Reuters – Transocean Ltd, owner of the world's largest offshore drilling fleet, said on Wednesday that fourth-quarter profit fell 49 percent from a year ago, hurt by lower rig utilization.
The company's net profit attributable to controlling interest fell to $233 million, or 64 cents per share, from $456 million, or $1.26 per share, a year earlier.
The driller for the oil industry said about $34 million in unfavorable charges affected its profit in the latest quarter, and that its year-ago profit was boosted by $126 million in favorable items.
Revenue rose marginally to $2.332 billion from $2.326 billion in the quarter ended Dec. 31, 2013.

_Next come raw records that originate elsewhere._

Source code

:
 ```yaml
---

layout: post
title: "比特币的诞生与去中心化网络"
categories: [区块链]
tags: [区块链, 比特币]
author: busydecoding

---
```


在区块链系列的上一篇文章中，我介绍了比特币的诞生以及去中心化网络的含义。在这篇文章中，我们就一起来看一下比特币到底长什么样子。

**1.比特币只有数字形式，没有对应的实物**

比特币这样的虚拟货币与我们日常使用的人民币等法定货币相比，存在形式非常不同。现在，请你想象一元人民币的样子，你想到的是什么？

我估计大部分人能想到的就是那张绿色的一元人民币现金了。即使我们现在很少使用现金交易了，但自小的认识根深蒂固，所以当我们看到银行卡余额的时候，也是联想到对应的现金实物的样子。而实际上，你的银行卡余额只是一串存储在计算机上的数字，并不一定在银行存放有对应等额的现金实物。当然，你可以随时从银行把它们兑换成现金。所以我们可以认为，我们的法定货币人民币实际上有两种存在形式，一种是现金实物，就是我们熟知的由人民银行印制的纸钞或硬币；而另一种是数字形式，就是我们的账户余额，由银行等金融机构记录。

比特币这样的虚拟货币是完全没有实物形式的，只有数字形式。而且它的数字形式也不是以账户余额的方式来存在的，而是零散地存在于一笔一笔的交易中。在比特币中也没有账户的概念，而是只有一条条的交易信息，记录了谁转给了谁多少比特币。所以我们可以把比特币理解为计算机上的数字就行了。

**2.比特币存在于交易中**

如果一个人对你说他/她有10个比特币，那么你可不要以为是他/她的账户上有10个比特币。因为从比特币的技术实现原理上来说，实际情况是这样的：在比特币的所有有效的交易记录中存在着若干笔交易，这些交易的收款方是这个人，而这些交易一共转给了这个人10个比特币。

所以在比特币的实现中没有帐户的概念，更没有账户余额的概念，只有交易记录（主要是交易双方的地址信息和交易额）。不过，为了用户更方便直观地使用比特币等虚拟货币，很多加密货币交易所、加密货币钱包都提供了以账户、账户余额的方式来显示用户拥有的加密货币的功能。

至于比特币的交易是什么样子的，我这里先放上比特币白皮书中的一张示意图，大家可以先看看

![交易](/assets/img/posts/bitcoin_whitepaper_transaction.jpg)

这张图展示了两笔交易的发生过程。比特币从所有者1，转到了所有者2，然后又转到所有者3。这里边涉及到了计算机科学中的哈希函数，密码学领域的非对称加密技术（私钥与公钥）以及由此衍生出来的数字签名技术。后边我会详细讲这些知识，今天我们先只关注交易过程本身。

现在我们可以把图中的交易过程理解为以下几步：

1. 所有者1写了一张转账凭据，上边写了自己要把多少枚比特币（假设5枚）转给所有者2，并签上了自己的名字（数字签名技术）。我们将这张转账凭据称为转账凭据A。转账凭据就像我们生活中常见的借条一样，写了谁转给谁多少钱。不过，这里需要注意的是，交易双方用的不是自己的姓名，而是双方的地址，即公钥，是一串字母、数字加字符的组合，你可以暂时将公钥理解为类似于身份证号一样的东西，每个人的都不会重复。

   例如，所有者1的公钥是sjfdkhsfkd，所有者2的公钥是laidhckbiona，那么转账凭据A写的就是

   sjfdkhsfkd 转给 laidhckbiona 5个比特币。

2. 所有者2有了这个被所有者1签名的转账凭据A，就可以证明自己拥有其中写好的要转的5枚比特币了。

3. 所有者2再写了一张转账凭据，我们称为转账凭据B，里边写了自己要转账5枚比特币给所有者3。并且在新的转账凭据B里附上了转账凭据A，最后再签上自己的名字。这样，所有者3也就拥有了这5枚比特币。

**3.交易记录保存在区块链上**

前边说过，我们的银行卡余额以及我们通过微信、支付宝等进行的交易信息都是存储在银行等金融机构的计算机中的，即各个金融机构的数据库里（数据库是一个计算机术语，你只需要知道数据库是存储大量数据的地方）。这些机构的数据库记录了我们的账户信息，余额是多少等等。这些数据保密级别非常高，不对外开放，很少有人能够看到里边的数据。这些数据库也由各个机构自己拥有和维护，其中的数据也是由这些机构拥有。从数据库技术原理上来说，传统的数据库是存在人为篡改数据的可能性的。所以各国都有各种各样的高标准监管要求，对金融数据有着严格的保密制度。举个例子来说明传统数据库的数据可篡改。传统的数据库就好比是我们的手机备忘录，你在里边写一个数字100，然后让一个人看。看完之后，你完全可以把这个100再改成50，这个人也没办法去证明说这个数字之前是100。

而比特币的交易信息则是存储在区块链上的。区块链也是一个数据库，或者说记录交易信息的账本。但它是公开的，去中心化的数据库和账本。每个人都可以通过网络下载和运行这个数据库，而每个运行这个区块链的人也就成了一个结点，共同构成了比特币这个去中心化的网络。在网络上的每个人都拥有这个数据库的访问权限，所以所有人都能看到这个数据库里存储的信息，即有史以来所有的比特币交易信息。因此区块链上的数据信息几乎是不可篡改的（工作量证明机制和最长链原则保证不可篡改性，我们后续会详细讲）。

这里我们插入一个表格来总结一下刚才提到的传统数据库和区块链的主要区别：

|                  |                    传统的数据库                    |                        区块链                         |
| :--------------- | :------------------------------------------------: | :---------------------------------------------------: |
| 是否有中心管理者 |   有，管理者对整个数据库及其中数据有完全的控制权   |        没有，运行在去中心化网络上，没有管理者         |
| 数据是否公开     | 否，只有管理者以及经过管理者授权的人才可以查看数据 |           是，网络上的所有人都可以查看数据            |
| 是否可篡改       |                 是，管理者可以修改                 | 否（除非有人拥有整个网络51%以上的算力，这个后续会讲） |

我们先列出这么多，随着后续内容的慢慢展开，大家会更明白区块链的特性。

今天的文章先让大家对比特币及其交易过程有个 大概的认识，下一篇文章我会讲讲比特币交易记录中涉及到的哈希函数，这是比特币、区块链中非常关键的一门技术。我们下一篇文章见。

Shares of the company fell nearly 1 percent to $43.01.
Total fleet rig utilization dropped to 75 percent in the latest quarter from 83 percent in the third quarter and from 79 percent a year ago. The company also said its contract backlog was down to $27.2 billion in February from $29.8 billion in October.
Some major oil companies have trimmed their capital budgets in recent months to rein in spiraling exploration and production costs that have irked some investors.
Transocean, which expects 2014 capital expenditures of $2.6 billion, said two ultra-deepwater drillships were in contract to be built for $1.24 billion. They would be delivered in the second quarter of 2017 and the first quarter of 2018.